→ THE PROBLEM
Go through the entries below and retype them exactly, omitting each picture.

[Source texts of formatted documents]

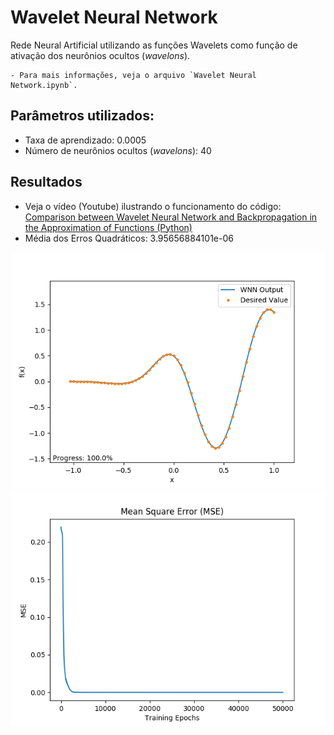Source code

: # Wavelet Neural Network

Rede Neural Artificial utilizando as funções Wavelets como função de ativação dos neurônios ocultos (_wavelons_).

    - Para mais informações, veja o arquivo `Wavelet Neural Network.ipynb`.

## Parâmetros utilizados:

* Taxa de aprendizado: 0.0005
* Número de neurônios ocultos (_wavelons_): 40

## Resultados

- Veja o vídeo (Youtube) ilustrando o funcionamento do código: [Comparison between Wavelet Neural Network and Backpropagation in the Approximation of Functions (Python)](https://youtu.be/SPHUUF-rxak)
- Média dos Erros Quadráticos: 3.95656884101e-06

![resultado_wnn](imagens/resultado_wnn.png)
![mse_wnn](imagens/mse_wnn.png)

→ RESPONSE FOR THIS EXERCISE
Source code

: # Wavelet Neural Network

Rede Neural Artificial utilizando as funções Wavelets como função de ativação dos neurônios ocultos (_wavelons_).

    - Para mais informações, veja o arquivo `Wavelet Neural Network.ipynb`.

## Parâmetros utilizados:

* Taxa de aprendizado: 0.0005
* Número de neurônios ocultos (_wavelons_): 40

## Resultados

- Veja o vídeo (Youtube) ilustrando o funcionamento do código: [Comparison between Wavelet Neural Network and Backpropagation in the Approximation of Functions (Python)](https://youtu.be/SPHUUF-rxak)
- Média dos Erros Quadráticos: 3.95656884101e-06

![resultado_wnn](imagens/resultado_wnn.png)
![mse_wnn](imagens/mse_wnn.png)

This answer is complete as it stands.